The GE U23B is a 2,250 horsepower diesel-electric locomotive built by GE Transportation from 1968 to 1977. It was one of the most successful models of the Universal Series, with 481 units built, including 16 exported to Peru. The U23B was replaced by the B23-7.

== History ==
Featuring a 12 cylinder FDL engine, the U23B was a derivative of the U30B with a lower horsepower rating, producing 2,250 hp compared to the U30B's 3,000 hp.

A variant with 6 axles instead of 4 was produced, known as the U23C.

==Original owners==

| Image | Railroad | Quantity | Numbers | Notes |
|---|---|---|---|---|
|  | Atchison, Topeka and Santa Fe Railway | 49 | 6300-6348 |  |
|  | Chesapeake and Ohio Railway | 30 | 2300–2329 | Blomberg trucks |
|  | Conrail | 10 | 2789–2798 |  |
|  | Delaware and Hudson Railway | 16 | 301-316 |  |
|  | Ferrocarril del Pacífico | 10 | 537-546 |  |
|  | Lehigh Valley Railroad | 12 | 501-512 | financed by USRA, to Conrail 2777–2788 in 1976 |
|  | Louisville and Nashville Railroad | 90 | 2708–2772, 2800–2824 | FB-2 trucks |
|  | Milwaukee Road | 5 | 4800-4804 |  |
|  | Missouri-Kansas-Texas Railroad | 3 | 350-352 |  |
|  | Missouri Pacific Railroad | 39 | 668-674, 2257–2288 | FB-2 trucks |
|  | Monon Railroad | 8 | 601-608 | to L&N 2700–2707 in 1971 |
|  | Ferrocarriles Nacionales de México | 30 | 9100-9129 | 9114-9121 AAR type-B trucks, all others FB-2 |
|  | Penn Central Transportation | 77 | 2700–2776 | to Conrail 2700–2776 in 1976 |
|  | Southern Peru Copper | 16 | 40-45, 50–59 | FB-2 trucks |
|  | Southern Railway | 70 | 3900-3969 | High-nose, 3900–3914 with AAR type-B trucks, 3935–3969 with FB-2, all long hood forward |
|  | Texas Utilities | 1 | 103 |  |
|  | Western Pacific Railroad | 15 | 2251–2265 | Blomberg trucks |

==Surviving locomotives==

Not many U23Bs still exist, but a few shortline and regional railroads still use them in everyday service. The Georgia Central Railway was one of the last U23B holdouts, rostering almost all of the remaining ex Southern Railway (U.S.) high short hood U23Bs. The Georgia Central as of July 2015 has all of its U23Bs off of the roster with the 3965 going to the Southern Appalachia Railway Museum in Oak Ridge, TN. Another U23B, CSX 9553, former L&N 2817, is preserved at the museum and is operable.

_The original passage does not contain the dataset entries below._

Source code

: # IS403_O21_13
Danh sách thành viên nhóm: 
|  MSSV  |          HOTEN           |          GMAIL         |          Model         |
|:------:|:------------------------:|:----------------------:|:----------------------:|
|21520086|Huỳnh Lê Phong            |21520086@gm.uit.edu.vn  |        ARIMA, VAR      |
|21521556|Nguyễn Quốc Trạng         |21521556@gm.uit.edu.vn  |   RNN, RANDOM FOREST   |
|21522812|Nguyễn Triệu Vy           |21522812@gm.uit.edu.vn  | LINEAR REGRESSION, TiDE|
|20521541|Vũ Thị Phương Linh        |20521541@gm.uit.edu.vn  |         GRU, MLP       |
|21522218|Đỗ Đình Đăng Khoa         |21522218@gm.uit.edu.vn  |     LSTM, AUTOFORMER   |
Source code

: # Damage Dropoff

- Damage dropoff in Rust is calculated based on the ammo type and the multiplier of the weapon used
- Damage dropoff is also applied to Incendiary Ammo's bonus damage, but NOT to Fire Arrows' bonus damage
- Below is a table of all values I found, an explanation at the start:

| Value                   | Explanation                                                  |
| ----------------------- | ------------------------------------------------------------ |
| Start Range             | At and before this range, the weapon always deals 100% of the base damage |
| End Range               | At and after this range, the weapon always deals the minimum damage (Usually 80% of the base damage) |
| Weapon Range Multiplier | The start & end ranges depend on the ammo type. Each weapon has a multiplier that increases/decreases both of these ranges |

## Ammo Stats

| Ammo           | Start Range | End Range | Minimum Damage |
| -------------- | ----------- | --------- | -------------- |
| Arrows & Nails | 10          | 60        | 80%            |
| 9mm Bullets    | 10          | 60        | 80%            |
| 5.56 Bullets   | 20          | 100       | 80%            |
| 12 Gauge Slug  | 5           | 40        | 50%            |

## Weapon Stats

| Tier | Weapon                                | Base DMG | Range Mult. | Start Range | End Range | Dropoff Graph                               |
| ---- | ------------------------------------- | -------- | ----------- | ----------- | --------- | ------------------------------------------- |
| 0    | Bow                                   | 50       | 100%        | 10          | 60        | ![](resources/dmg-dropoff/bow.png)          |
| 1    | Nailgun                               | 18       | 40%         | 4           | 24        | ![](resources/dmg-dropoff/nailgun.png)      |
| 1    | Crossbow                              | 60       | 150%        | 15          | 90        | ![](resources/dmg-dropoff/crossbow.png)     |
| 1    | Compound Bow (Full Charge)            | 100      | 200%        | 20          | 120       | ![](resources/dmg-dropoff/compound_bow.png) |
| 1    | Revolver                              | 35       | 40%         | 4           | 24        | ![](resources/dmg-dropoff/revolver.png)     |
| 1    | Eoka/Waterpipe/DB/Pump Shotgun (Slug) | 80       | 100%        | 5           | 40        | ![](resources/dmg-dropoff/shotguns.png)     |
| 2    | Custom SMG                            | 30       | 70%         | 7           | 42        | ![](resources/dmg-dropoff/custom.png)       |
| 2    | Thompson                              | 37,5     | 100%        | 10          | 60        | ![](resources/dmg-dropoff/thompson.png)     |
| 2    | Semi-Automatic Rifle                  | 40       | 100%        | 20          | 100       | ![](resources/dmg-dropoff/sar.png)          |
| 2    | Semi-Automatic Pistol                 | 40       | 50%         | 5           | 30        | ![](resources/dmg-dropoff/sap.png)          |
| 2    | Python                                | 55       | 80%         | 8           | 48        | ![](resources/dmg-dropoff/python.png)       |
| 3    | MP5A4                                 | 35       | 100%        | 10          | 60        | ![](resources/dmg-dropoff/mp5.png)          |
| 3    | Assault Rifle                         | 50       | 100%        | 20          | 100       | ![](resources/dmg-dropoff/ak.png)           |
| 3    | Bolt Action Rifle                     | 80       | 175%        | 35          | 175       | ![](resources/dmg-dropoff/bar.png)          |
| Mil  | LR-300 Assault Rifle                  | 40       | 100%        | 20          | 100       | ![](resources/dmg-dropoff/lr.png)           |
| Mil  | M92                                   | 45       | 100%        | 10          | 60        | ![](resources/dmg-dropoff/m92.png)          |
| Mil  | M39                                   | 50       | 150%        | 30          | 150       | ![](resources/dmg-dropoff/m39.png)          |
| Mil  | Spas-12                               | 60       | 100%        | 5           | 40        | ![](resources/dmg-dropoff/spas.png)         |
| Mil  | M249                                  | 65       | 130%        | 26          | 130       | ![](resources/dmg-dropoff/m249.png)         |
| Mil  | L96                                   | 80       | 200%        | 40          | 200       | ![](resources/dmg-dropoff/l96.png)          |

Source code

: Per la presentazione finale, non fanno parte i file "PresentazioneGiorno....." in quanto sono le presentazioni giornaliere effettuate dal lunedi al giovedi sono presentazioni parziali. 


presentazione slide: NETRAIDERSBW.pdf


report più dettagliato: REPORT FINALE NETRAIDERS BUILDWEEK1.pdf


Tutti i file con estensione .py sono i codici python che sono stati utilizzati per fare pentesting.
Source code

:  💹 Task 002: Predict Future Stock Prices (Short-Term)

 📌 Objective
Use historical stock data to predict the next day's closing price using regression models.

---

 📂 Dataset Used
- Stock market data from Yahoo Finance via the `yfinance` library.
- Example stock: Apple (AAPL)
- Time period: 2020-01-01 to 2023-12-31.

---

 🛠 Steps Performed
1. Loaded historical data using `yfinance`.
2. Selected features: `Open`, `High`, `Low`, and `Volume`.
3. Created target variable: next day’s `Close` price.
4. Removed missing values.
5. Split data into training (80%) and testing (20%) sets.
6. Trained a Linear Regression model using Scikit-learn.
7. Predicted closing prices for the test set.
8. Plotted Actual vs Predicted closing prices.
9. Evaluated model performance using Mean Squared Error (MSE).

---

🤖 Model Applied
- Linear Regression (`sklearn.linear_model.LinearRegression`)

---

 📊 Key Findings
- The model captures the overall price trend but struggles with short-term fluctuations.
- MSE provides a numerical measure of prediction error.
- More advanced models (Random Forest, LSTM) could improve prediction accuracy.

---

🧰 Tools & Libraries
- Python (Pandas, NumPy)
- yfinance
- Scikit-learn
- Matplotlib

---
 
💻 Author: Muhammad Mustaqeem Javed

The Huntsville and Madison County Railroad Authority in Huntsville, AL, operates one of the last U23B's used in daily freight service, as of April 2020. HMCR 9554 was originally built in late 1974 as L&N 2800.

The last U23B built, originally Conrail 2798, and more recently Providence and Worcester 2203, is in regular freight service at the Naugatuck Railroad in Thomaston, Connecticut.

 Carmeuse Lime & Stone in Annville, Pennsylvania, owns a EX-Conrail U23B sitting dormant and half scrapped on a siding on the edge of the property.

Western Rail Inc in Airway Heights, WA currently has a U23B that is leased out to other railroads. It is numbered NIWX 2204 and is a Northern Illinois and Wisconsin locomotive.

RJ Corman operates at least one, Road Number 2300, after acquiring the Lehigh Railway short line in Northeast Pennsylvania.